Cache batches of weighted samples for faster yielding


I have a dataset with 82 million samples. The samples can be categorize either as being inside or outside a mask. The number of inside pixels is much lower than the number of outside pixels. However, I would like to have a balanced distribution of in/out samples in every batch.

At the moment I am implementing a custom WeightedSampler where my __iter__() method looks like the following. I am making it compatible with DDP as well:

    def __iter__(self):
        sample_size = self.sample_size * self.num_replicas
        num_in_mask = int(sample_size * self.weight)
        num_out_mask = sample_size - num_in_mask

        g = torch.Generator()
        if self.rank == 0:
            self.counter += 1
        g.manual_seed(self.seed + self.epoch + self.counter % torch.iinfo(int).max)

        in_mask_sample = torch.randint(len(self.dataset.in_mask), size=(num_in_mask,), generator=self.generator)
        out_mask_sample = torch.randint(len(self.dataset.out_mask), size=(num_out_mask,), generator=self.generator)
        in_mask_indices = self.dataset.in_mask[in_mask_sample]
        out_mask_indices = self.dataset.out_mask[out_mask_sample]
        indices =, out_mask_indices))
        permuted = torch.randperm(len(indices), generator=self.generator)
        indices = indices[permuted]

        indices = indices[self.rank:len(indices):self.num_replicas]

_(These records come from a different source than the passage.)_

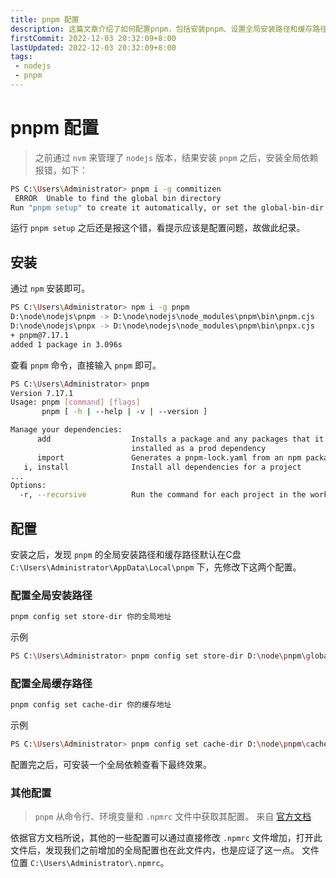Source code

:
 ```yaml
---
title: pnpm 配置
description: 这篇文章介绍了如何配置pnpm，包括安装pnpm、设置全局安装路径和缓存路径等内容。文章提供了详细的命令和操作步骤，涵盖了pnpm安装和配置中的常见问题
firstCommit: 2022-12-03 20:32:09+8:00
lastUpdated: 2022-12-03 20:32:09+8:00
tags:
 - nodejs
 - pnpm
---
```


# pnpm 配置

> 之前通过 `nvm` 来管理了 `nodejs` 版本，结果安装 `pnpm` 之后，安装全局依赖报错，如下：

```bash
PS C:\Users\Administrator> pnpm i -g commitizen
 ERROR  Unable to find the global bin directory
Run "pnpm setup" to create it automatically, or set the global-bin-dir setting, or the PNPM_HOME env variable. The global bin directory should be in the PATH.
```

运行 `pnpm setup` 之后还是报这个错，看提示应该是配置问题，故做此纪录。

## 安装

通过 `npm` 安装即可。

```bash
PS C:\Users\Administrator> npm i -g pnpm
D:\node\nodejs\pnpm -> D:\node\nodejs\node_modules\pnpm\bin\pnpm.cjs
D:\node\nodejs\pnpx -> D:\node\nodejs\node_modules\pnpm\bin\pnpx.cjs
+ pnpm@7.17.1
added 1 package in 3.096s
```

查看 `pnpm` 命令，直接输入 `pnpm` 即可。

```bash
PS C:\Users\Administrator> pnpm
Version 7.17.1
Usage: pnpm [command] [flags]
       pnpm [ -h | --help | -v | --version ]

Manage your dependencies:
      add                  Installs a package and any packages that it depends on. By default, any new package is
                           installed as a prod dependency
      import               Generates a pnpm-lock.yaml from an npm package-lock.json (or npm-shrinkwrap.json) file
   i, install              Install all dependencies for a project
...
Options:
  -r, --recursive          Run the command for each project in the workspace.
```

## 配置

安装之后，发现 `pnpm` 的全局安装路径和缓存路径默认在C盘 `C:\Users\Administrator\AppData\Local\pnpm` 下，先修改下这两个配置。

### 配置全局安装路径

```bash
pnpm config set store-dir 你的全局地址
```

示例

```bash
PS C:\Users\Administrator> pnpm config set store-dir D:\node\pnpm\global
```

### 配置全局缓存路径

```bash
pnpm config set cache-dir 你的缓存地址
```

示例

```bash
PS C:\Users\Administrator> pnpm config set cache-dir D:\node\pnpm\cache
```

配置完之后，可安装一个全局依赖查看下最终效果。

### 其他配置

> `pnpm` 从命令行、环境变量和 `.npmrc` 文件中获取其配置。 来自 [官方文档](https://pnpm.io/zh/npmrc)

依据官方文档所说，其他的一些配置可以通过直接修改 `.npmrc` 文件增加，打开此文件后，发现我们之前增加的全局配置也在此文件内，也是应证了这一点。
文件位置 `C:\Users\Administrator\.npmrc`。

        return iter(indices.tolist())

self.weight is a probability. For example, 0.5 means my batch has half the samples from inside and half the samples from outside. I have two randint calls and a permute which makes yielding a batch slow. I am working with batch sizes of 128/256 per GPU. I think I can create a flatten array of length 82 million where every slice of 128/256 samples follow a distribution where half of the samples are from in and half are from out. But every attempt I try to this is prohibitively slow. Any idea how to speed up the dataloader?